**Work required**
Across the listing below, how many lines hold "outras"? Reply with the number by itself.

**Provided records**

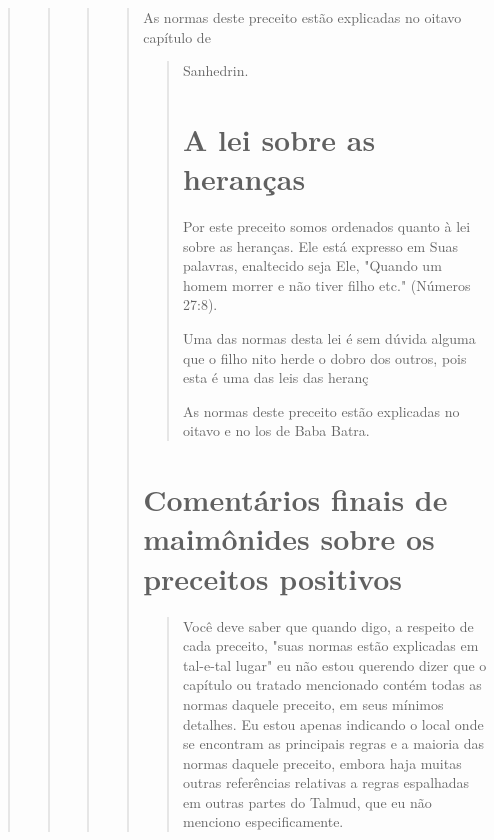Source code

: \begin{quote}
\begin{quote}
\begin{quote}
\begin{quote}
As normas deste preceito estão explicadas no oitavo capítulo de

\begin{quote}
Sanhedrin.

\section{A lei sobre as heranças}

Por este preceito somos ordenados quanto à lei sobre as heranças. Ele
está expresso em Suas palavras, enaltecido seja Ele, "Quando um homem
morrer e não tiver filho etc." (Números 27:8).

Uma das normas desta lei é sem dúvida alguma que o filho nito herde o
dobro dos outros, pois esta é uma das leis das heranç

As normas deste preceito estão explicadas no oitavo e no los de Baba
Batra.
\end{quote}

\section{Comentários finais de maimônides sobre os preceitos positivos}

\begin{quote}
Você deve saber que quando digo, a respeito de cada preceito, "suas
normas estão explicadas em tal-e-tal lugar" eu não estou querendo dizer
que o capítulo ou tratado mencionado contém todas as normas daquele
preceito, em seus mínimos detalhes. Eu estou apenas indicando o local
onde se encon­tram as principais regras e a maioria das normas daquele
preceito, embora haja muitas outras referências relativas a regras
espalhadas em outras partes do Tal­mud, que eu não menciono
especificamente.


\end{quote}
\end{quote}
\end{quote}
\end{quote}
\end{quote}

...

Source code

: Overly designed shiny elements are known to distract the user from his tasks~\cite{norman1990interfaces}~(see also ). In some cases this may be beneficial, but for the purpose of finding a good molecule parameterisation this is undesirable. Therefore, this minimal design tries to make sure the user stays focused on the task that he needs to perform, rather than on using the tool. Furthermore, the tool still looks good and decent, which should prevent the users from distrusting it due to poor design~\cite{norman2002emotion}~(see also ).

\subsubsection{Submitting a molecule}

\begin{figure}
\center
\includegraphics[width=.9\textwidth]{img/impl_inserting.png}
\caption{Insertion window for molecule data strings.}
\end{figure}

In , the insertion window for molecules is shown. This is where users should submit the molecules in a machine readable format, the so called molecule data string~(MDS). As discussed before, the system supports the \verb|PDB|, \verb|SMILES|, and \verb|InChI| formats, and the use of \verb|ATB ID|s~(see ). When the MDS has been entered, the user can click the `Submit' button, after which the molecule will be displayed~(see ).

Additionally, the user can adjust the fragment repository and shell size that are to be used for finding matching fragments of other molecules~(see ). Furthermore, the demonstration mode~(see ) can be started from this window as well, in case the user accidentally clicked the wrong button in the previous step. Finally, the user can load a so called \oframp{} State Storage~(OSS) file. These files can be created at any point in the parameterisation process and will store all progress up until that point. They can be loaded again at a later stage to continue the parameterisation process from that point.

**Solution to this exercise**
2